Durch das Zusammenfallen des Autors mit dem Schreiber und der Vereinheitlichung der Orthografie in der Neuzeit wurde eine Bildungsbarriere geschaffen, die im Mittelalter eine untergeordnete Rolle spielte: selbst schreiben muss bezogen auf orthographische Normen korrekt sein.

Die Einführung des Peer-Review-Verfahrens, der Fokus auf kurze essayistische Texte in der Wissenschaft und das Verschwinden von reinen Schreibkräften in der Privatwirtschaft, haben diesen Druck erhöht.
Heutzutage setzt Bildung voraus, dass man ab der Idee für einen Text eigenständig und für sich selbst ein fertiges Textprodukt abliefern können muss.

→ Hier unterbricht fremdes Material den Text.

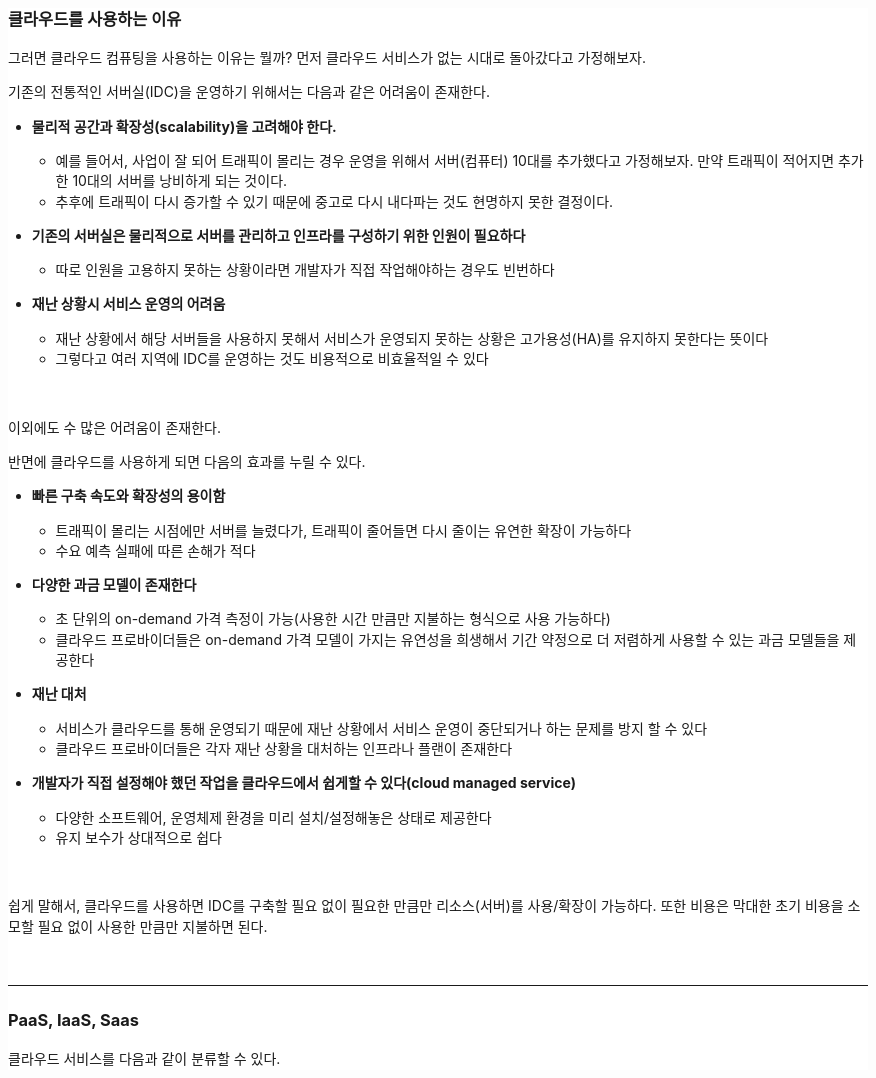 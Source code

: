 ### 클라우드를 사용하는 이유

그러면 클라우드 컴퓨팅을 사용하는 이유는 뭘까? 먼저 클라우드 서비스가 없는 시대로 돌아갔다고 가정해보자.

기존의 전통적인 서버실(IDC)을 운영하기 위해서는 다음과 같은 어려움이 존재한다.

* **물리적 공간과 확장성(scalability)을 고려해야 한다.**
  * 예를 들어서, 사업이 잘 되어 트래픽이 몰리는 경우 운영을 위해서 서버(컴퓨터) 10대를 추가했다고 가정해보자. 만약 트래픽이 적어지면 추가한 10대의 서버를 낭비하게 되는 것이다.
  * 추후에 트래픽이 다시 증가할 수 있기 때문에 중고로 다시 내다파는 것도 현명하지 못한 결정이다.



* **기존의 서버실은 물리적으로 서버를 관리하고 인프라를 구성하기 위한 인원이 필요하다**
  * 따로 인원을 고용하지 못하는 상황이라면 개발자가 직접 작업해야하는 경우도 빈번하다



* **재난 상황시 서비스 운영의 어려움**
  * 재난 상황에서 해당 서버들을 사용하지 못해서 서비스가 운영되지 못하는 상황은 고가용성(HA)를 유지하지 못한다는 뜻이다
  * 그렇다고 여러 지역에 IDC를 운영하는 것도 비용적으로 비효율적일 수 있다

<br>

이외에도 수 많은 어려움이 존재한다.

반면에 클라우드를 사용하게 되면 다음의 효과를 누릴 수 있다.

* **빠른 구축 속도와 확장성의 용이함**
  * 트래픽이 몰리는 시점에만 서버를 늘렸다가, 트래픽이 줄어들면 다시 줄이는 유연한 확장이 가능하다
  * 수요 예측 실패에 따른 손해가 적다



* **다양한 과금 모델이 존재한다**
  * 초 단위의 on-demand 가격 측정이 가능(사용한 시간 만큼만 지불하는 형식으로 사용 가능하다)
  * 클라우드 프로바이더들은 on-demand 가격 모델이 가지는 유연성을 희생해서 기간 약정으로 더 저렴하게 사용할 수 있는 과금 모델들을 제공한다



* **재난 대처**
  * 서비스가 클라우드를 통해 운영되기 때문에 재난 상황에서 서비스 운영이 중단되거나 하는 문제를 방지 할 수 있다
  * 클라우드 프로바이더들은 각자 재난 상황을 대처하는 인프라나 플랜이 존재한다



* **개발자가 직접 설정해야 했던 작업을 클라우드에서 쉽게할 수 있다(cloud managed service)**
  * 다양한 소프트웨어, 운영체제 환경을 미리 설치/설정해놓은 상태로 제공한다
  * 유지 보수가 상대적으로 쉽다 

<br>

쉽게 말해서, 클라우드를 사용하면 IDC를 구축할 필요 없이 필요한 만큼만 리소스(서버)를 사용/확장이 가능하다. 또한 비용은 막대한 초기 비용을 소모할 필요 없이 사용한 만큼만 지불하면 된다.

<br>

---

### PaaS, IaaS, Saas

클라우드 서비스를 다음과 같이 분류할 수 있다.
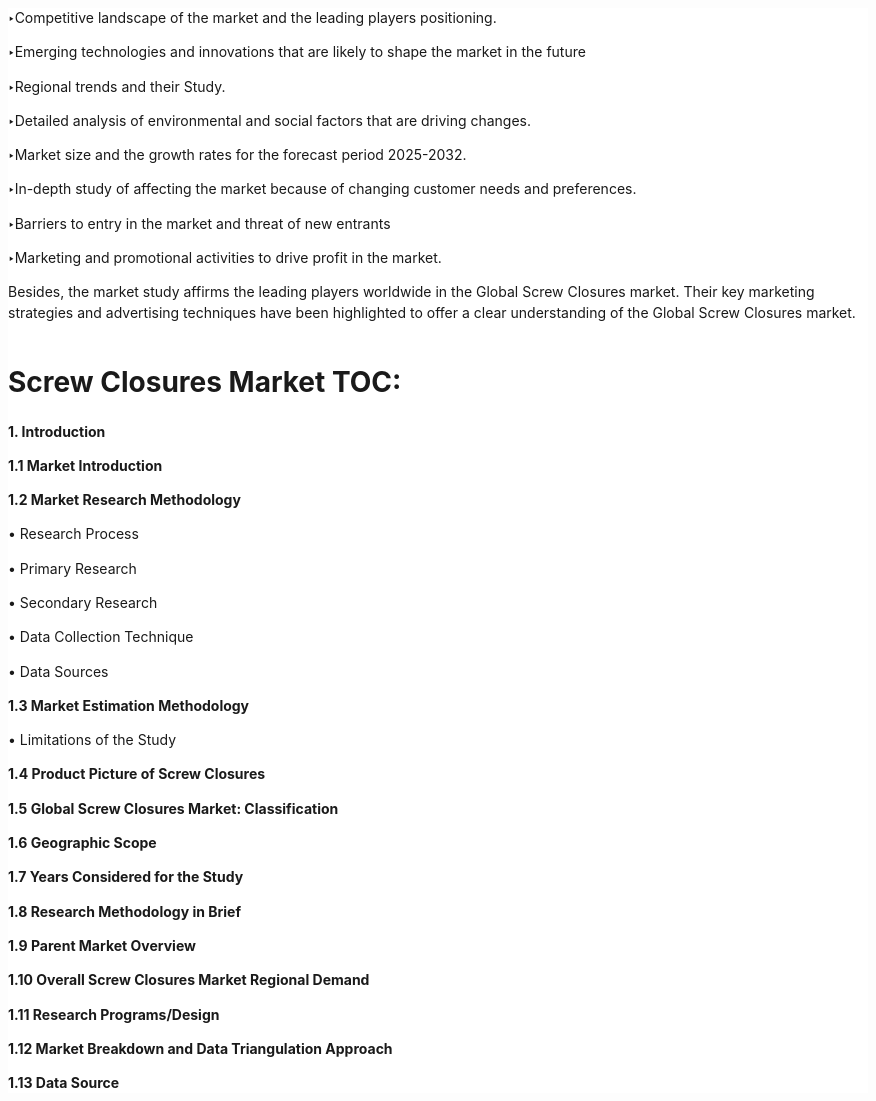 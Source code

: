 <strong>‣</strong>Competitive landscape of the market and the leading players positioning.

<strong>‣</strong>Emerging technologies and innovations that are likely to shape the market in the future

<strong>‣</strong>Regional trends and their Study.

<strong>‣</strong>Detailed analysis of environmental and social factors that are driving changes.

<strong>‣</strong>Market size and the growth rates for the forecast period 2025-2032.

<strong>‣</strong>In-depth study of affecting the market because of changing customer needs and preferences.

<strong>‣</strong>Barriers to entry in the market and threat of new entrants

<strong>‣</strong>Marketing and promotional activities to drive profit in the market.

Besides, the market study affirms the leading players worldwide in the Global Screw Closures market. Their key marketing strategies and advertising techniques have been highlighted to offer a clear understanding of the Global Screw Closures market.

# <strong>Screw Closures Market TOC:</strong>

<strong>1. Introduction</strong>

<strong>1.1 Market Introduction</strong>

<strong>1.2 Market Research Methodology</strong>

• Research Process

• Primary Research

• Secondary Research

• Data Collection Technique

• Data Sources

<strong>1.3 Market Estimation Methodology</strong>

• Limitations of the Study

<strong>1.4 Product Picture of Screw Closures</strong>

<strong>1.5 Global Screw Closures Market: Classification</strong>

<strong>1.6 Geographic Scope</strong>

<strong>1.7 Years Considered for the Study</strong>

<strong>1.8 Research Methodology in Brief</strong>

<strong>1.9 Parent Market Overview</strong>

<strong>1.10 Overall Screw Closures Market Regional Demand</strong>

<strong>1.11 Research Programs/Design</strong>

<strong>1.12 Market Breakdown and Data Triangulation Approach</strong>

<strong>1.13 Data Source</strong>
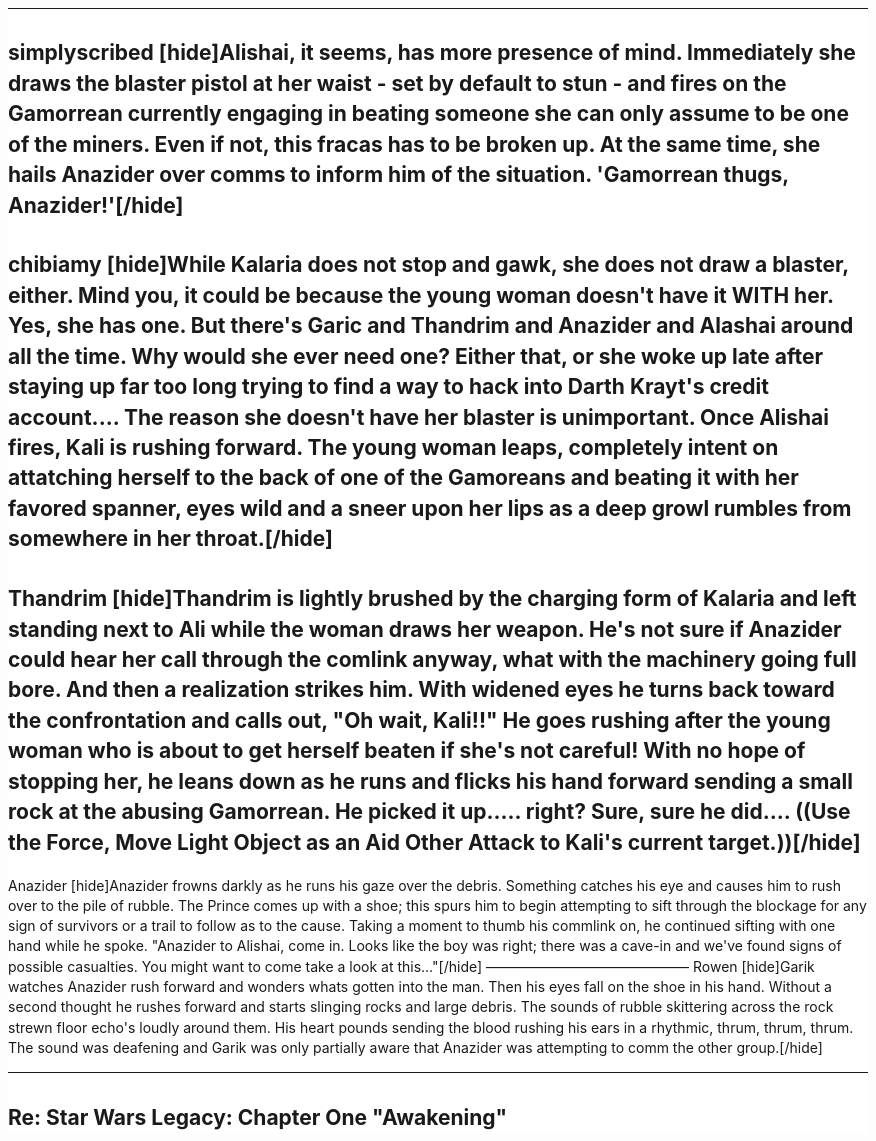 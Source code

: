 --------------------------------------------------------
simplyscribed
[hide]Alishai, it seems, has more presence of mind. Immediately she draws the blaster pistol at her waist - set by default to stun - and fires on the Gamorrean currently engaging in beating someone she can only assume to be one of the miners. Even if not, this fracas has to be broken up.
At the same time, she hails Anazider over comms to inform him of the situation.
'Gamorrean thugs, Anazider!'[/hide]
--------------------------------------
chibiamy
[hide]While Kalaria does not stop and gawk, she does not draw a blaster, either. Mind you, it could be because the young woman doesn't have it WITH her. Yes, she has one. But there's Garic and Thandrim and Anazider and Alashai around all the time. Why would she ever need one? Either that, or she woke up late after staying up far too long trying to find a way to hack into Darth Krayt's credit account....
The reason she doesn't have her blaster is unimportant. Once Alishai fires, Kali is rushing forward. The young woman leaps, completely intent on attatching herself to the back of one of the Gamoreans and beating it with her favored spanner, eyes wild and a sneer upon her lips as a deep growl rumbles from somewhere in her throat.[/hide]
----------------------------------------------------
Thandrim
[hide]Thandrim is lightly brushed by the charging form of Kalaria and left standing next to Ali while the woman draws her weapon. He's not sure if Anazider could hear her call through the comlink anyway, what with the machinery going full bore.
And then a realization strikes him. With widened eyes he turns back toward the confrontation and calls out, "Oh wait, Kali!!" He goes rushing after the young woman who is about to get herself beaten if she's not careful! With no hope of stopping her, he leans down as he runs and flicks his hand forward sending a small rock at the abusing Gamorrean. He picked it up..... right? Sure, sure he did....
((Use the Force, Move Light Object as an Aid Other Attack to Kali's current target.))[/hide]
------------------------------------------------------
Anazider
[hide]Anazider frowns darkly as he runs his gaze over the debris. Something catches his eye and causes him to rush over to the pile of rubble. The Prince comes up with a shoe; this spurs him to begin attempting to sift through the blockage for any sign of survivors or a trail to follow as to the cause.
Taking a moment to thumb his commlink on, he continued sifting with one hand while he spoke. "Anazider to Alishai, come in. Looks like the boy was right; there was a cave-in and we've found signs of possible casualties. You might want to come take a look at this…"[/hide]
——————————————–
Rowen
[hide]Garik watches Anazider rush forward and wonders whats gotten into the man. Then his eyes fall on the shoe in his hand.
Without a second thought he rushes forward and starts slinging rocks and large debris. The sounds of rubble skittering across the rock strewn floor echo's loudly around them.
His heart pounds sending the blood rushing his ears in a rhythmic, thrum, thrum, thrum. The sound was deafening and Garik was only partially aware that Anazider was attempting to comm the other group.[/hide]

---

## Re: Star Wars Legacy: Chapter One "Awakening"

Didaktisch schlägt sich das im Training zum automatisierten Schreiben nieder. Das soll heißen, ein erfolgreicher Sprachunterricht in Englisch und Deutsch beinhaltet, dass orthographische Normen zeitgleich mit dem Schreibprozess umgesetzt werden.

Wer das nicht kann, wird als ungebildet oder nicht geeignet für weiterführende Bildung eingestuft. Legastheniker können diesem Anspruch trotz der Digitalisierung und Rechtschreibprogrammen nicht immer erfüllen.

Wie kann Bildung begriffliche gefasst werden, sodass sie einerseits den Ansprüchen der Schreibpraxis in Wirtschaft und Wissenschaft genüget, aber neurodiverse Personen nicht von höherer Bildung fernhält? Welche konkreten Maßnahmen können getroffen werden, um Legastheniker am Arbeitsmarkt nicht zu benachteiligen?